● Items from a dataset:
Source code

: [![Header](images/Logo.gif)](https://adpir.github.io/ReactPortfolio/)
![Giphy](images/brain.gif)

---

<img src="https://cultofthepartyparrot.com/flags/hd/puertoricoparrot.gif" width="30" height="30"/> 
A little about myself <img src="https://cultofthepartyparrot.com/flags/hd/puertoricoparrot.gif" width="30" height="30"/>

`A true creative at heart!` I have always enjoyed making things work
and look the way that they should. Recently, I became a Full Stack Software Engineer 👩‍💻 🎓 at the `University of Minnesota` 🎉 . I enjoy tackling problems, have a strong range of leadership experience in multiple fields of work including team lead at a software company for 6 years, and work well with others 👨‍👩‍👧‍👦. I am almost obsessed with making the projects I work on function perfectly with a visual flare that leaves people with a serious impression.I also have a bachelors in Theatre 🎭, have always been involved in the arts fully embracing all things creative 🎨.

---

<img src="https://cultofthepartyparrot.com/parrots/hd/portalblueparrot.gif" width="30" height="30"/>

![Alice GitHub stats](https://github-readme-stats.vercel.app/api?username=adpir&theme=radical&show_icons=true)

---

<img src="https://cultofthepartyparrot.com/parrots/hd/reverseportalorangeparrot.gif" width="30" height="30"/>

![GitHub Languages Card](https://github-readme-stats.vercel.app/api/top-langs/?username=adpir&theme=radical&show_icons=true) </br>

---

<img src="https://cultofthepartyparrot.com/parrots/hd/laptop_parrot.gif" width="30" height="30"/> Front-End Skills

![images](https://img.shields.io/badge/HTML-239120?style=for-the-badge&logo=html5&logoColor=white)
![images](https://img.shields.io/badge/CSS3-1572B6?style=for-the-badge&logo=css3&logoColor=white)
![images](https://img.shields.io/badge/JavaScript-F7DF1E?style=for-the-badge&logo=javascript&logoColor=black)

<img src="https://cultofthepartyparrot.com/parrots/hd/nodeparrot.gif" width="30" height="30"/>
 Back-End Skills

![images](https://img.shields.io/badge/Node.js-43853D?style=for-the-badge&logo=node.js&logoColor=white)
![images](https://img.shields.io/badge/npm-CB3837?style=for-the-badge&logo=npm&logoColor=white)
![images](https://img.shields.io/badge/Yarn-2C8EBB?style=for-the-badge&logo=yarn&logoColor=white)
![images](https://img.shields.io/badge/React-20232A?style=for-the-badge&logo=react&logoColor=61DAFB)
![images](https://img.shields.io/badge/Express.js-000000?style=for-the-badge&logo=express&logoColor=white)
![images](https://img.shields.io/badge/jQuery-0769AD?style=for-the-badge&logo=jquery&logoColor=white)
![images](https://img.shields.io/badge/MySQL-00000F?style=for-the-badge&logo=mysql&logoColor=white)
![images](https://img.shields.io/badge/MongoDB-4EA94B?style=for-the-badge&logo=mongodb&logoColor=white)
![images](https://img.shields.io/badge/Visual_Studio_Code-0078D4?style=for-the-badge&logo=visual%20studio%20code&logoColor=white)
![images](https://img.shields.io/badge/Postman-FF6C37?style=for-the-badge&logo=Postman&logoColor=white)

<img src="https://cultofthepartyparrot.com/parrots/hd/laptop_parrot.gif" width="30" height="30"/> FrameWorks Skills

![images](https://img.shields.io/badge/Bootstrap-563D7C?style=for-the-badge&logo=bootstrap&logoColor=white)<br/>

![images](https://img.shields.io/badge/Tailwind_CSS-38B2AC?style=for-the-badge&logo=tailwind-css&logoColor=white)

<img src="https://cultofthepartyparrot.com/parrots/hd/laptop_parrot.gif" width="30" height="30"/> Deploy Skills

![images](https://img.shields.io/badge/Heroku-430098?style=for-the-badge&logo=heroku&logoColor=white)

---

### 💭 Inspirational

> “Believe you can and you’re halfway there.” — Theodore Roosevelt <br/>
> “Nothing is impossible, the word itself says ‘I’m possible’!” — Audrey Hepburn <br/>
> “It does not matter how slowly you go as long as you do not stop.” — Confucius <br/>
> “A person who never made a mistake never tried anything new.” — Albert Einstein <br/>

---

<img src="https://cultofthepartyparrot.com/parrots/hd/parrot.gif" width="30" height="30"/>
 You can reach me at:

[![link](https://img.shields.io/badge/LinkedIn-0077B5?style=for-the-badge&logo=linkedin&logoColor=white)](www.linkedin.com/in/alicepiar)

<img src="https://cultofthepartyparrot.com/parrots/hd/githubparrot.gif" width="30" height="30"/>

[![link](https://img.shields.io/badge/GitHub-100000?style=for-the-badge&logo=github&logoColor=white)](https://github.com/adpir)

● What the task requires:
Write out each entry again, character for character.

● Solution for this task:
Source code

: [![Header](images/Logo.gif)](https://adpir.github.io/ReactPortfolio/)
![Giphy](images/brain.gif)

---

<img src="https://cultofthepartyparrot.com/flags/hd/puertoricoparrot.gif" width="30" height="30"/> 
A little about myself <img src="https://cultofthepartyparrot.com/flags/hd/puertoricoparrot.gif" width="30" height="30"/>

`A true creative at heart!` I have always enjoyed making things work
and look the way that they should. Recently, I became a Full Stack Software Engineer 👩‍💻 🎓 at the `University of Minnesota` 🎉 . I enjoy tackling problems, have a strong range of leadership experience in multiple fields of work including team lead at a software company for 6 years, and work well with others 👨‍👩‍👧‍👦. I am almost obsessed with making the projects I work on function perfectly with a visual flare that leaves people with a serious impression.I also have a bachelors in Theatre 🎭, have always been involved in the arts fully embracing all things creative 🎨.

---

<img src="https://cultofthepartyparrot.com/parrots/hd/portalblueparrot.gif" width="30" height="30"/>

![Alice GitHub stats](https://github-readme-stats.vercel.app/api?username=adpir&theme=radical&show_icons=true)

---

<img src="https://cultofthepartyparrot.com/parrots/hd/reverseportalorangeparrot.gif" width="30" height="30"/>

![GitHub Languages Card](https://github-readme-stats.vercel.app/api/top-langs/?username=adpir&theme=radical&show_icons=true) </br>

---

<img src="https://cultofthepartyparrot.com/parrots/hd/laptop_parrot.gif" width="30" height="30"/> Front-End Skills

![images](https://img.shields.io/badge/HTML-239120?style=for-the-badge&logo=html5&logoColor=white)
![images](https://img.shields.io/badge/CSS3-1572B6?style=for-the-badge&logo=css3&logoColor=white)
![images](https://img.shields.io/badge/JavaScript-F7DF1E?style=for-the-badge&logo=javascript&logoColor=black)

<img src="https://cultofthepartyparrot.com/parrots/hd/nodeparrot.gif" width="30" height="30"/>
 Back-End Skills

![images](https://img.shields.io/badge/Node.js-43853D?style=for-the-badge&logo=node.js&logoColor=white)
![images](https://img.shields.io/badge/npm-CB3837?style=for-the-badge&logo=npm&logoColor=white)
![images](https://img.shields.io/badge/Yarn-2C8EBB?style=for-the-badge&logo=yarn&logoColor=white)
![images](https://img.shields.io/badge/React-20232A?style=for-the-badge&logo=react&logoColor=61DAFB)
![images](https://img.shields.io/badge/Express.js-000000?style=for-the-badge&logo=express&logoColor=white)
![images](https://img.shields.io/badge/jQuery-0769AD?style=for-the-badge&logo=jquery&logoColor=white)
![images](https://img.shields.io/badge/MySQL-00000F?style=for-the-badge&logo=mysql&logoColor=white)
![images](https://img.shields.io/badge/MongoDB-4EA94B?style=for-the-badge&logo=mongodb&logoColor=white)
![images](https://img.shields.io/badge/Visual_Studio_Code-0078D4?style=for-the-badge&logo=visual%20studio%20code&logoColor=white)
![images](https://img.shields.io/badge/Postman-FF6C37?style=for-the-badge&logo=Postman&logoColor=white)

<img src="https://cultofthepartyparrot.com/parrots/hd/laptop_parrot.gif" width="30" height="30"/> FrameWorks Skills

![images](https://img.shields.io/badge/Bootstrap-563D7C?style=for-the-badge&logo=bootstrap&logoColor=white)<br/>

![images](https://img.shields.io/badge/Tailwind_CSS-38B2AC?style=for-the-badge&logo=tailwind-css&logoColor=white)

<img src="https://cultofthepartyparrot.com/parrots/hd/laptop_parrot.gif" width="30" height="30"/> Deploy Skills

![images](https://img.shields.io/badge/Heroku-430098?style=for-the-badge&logo=heroku&logoColor=white)

---

### 💭 Inspirational

> “Believe you can and you’re halfway there.” — Theodore Roosevelt <br/>
> “Nothing is impossible, the word itself says ‘I’m possible’!” — Audrey Hepburn <br/>
> “It does not matter how slowly you go as long as you do not stop.” — Confucius <br/>
> “A person who never made a mistake never tried anything new.” — Albert Einstein <br/>

---

<img src="https://cultofthepartyparrot.com/parrots/hd/parrot.gif" width="30" height="30"/>
 You can reach me at:

[![link](https://img.shields.io/badge/LinkedIn-0077B5?style=for-the-badge&logo=linkedin&logoColor=white)](www.linkedin.com/in/alicepiar)

<img src="https://cultofthepartyparrot.com/parrots/hd/githubparrot.gif" width="30" height="30"/>

[![link](https://img.shields.io/badge/GitHub-100000?style=for-the-badge&logo=github&logoColor=white)](https://github.com/adpir)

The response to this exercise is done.